• PROBLEM DESCRIPTION: Among the lines of the records, count those containing the word "Manager", then give the number alone.

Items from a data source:
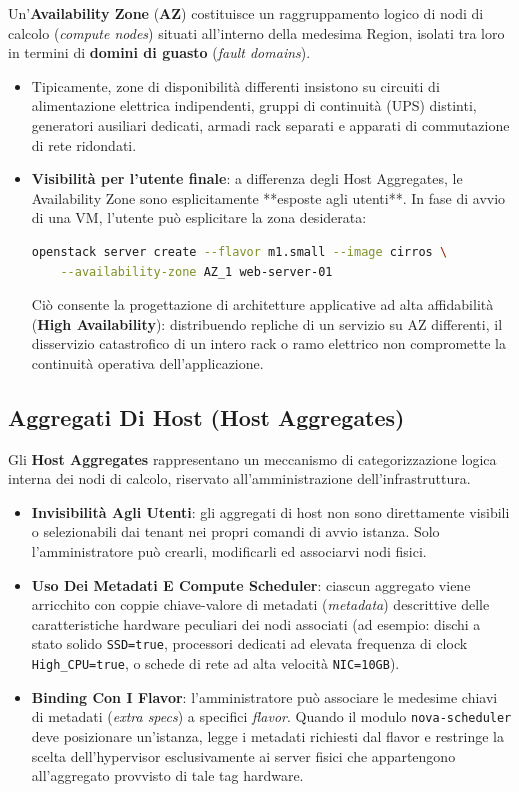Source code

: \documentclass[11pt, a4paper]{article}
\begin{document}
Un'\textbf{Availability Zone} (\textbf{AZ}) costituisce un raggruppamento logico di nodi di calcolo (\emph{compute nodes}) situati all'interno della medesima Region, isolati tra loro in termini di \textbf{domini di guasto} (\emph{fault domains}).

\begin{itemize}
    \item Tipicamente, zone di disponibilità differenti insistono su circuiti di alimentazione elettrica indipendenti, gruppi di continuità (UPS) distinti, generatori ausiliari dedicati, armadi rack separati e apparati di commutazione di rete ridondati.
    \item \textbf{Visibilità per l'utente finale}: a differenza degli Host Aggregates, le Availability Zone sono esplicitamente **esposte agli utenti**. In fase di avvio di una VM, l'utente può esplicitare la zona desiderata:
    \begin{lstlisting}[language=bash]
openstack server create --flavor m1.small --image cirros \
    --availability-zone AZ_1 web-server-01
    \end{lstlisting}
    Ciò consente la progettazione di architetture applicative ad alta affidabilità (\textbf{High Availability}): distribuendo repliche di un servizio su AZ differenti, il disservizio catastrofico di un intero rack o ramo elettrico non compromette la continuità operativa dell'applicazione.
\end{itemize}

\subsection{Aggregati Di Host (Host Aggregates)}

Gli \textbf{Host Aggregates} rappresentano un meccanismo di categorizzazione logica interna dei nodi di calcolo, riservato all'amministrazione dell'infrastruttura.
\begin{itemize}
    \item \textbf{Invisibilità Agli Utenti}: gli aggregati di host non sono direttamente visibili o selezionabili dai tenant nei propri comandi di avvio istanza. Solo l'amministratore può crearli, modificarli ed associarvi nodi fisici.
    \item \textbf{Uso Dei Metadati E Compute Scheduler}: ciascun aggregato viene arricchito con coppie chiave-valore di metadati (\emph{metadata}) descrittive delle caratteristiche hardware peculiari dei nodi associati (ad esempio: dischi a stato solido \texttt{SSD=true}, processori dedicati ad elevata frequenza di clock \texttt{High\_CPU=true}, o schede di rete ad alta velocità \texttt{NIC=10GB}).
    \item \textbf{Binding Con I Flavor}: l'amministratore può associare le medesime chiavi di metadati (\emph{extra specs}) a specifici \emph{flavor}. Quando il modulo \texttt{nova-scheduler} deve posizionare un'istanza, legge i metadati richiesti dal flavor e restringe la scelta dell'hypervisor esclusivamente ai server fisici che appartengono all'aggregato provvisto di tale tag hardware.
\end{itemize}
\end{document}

--

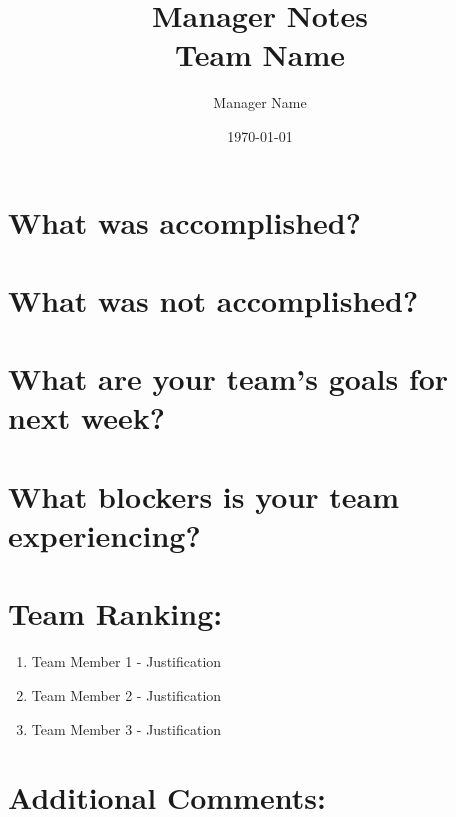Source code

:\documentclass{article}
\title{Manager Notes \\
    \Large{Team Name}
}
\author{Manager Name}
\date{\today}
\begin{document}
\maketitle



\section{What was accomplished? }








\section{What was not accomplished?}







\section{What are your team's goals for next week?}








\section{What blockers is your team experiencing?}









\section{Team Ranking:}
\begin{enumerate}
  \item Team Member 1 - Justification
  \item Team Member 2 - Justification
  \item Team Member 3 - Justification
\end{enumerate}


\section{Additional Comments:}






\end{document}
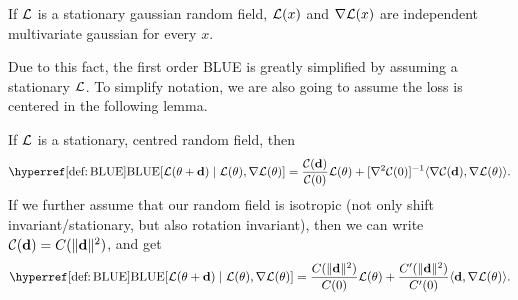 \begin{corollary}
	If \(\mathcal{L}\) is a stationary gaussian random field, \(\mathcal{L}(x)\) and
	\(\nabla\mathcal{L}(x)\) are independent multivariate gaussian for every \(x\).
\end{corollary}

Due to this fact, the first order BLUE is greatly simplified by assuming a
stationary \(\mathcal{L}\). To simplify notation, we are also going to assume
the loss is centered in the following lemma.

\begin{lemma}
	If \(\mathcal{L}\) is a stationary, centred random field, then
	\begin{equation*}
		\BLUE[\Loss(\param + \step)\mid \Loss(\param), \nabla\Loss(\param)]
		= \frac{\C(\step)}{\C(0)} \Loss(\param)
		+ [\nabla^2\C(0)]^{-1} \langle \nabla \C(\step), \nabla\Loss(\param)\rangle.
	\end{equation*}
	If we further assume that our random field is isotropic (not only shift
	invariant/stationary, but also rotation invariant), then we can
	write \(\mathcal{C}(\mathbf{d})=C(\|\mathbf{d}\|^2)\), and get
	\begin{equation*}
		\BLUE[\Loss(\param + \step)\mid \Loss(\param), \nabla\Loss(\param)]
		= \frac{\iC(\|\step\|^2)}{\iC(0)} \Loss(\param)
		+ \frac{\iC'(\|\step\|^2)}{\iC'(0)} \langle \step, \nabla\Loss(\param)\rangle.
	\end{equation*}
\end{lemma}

• RESPONSE TO THE EXERCISE: 2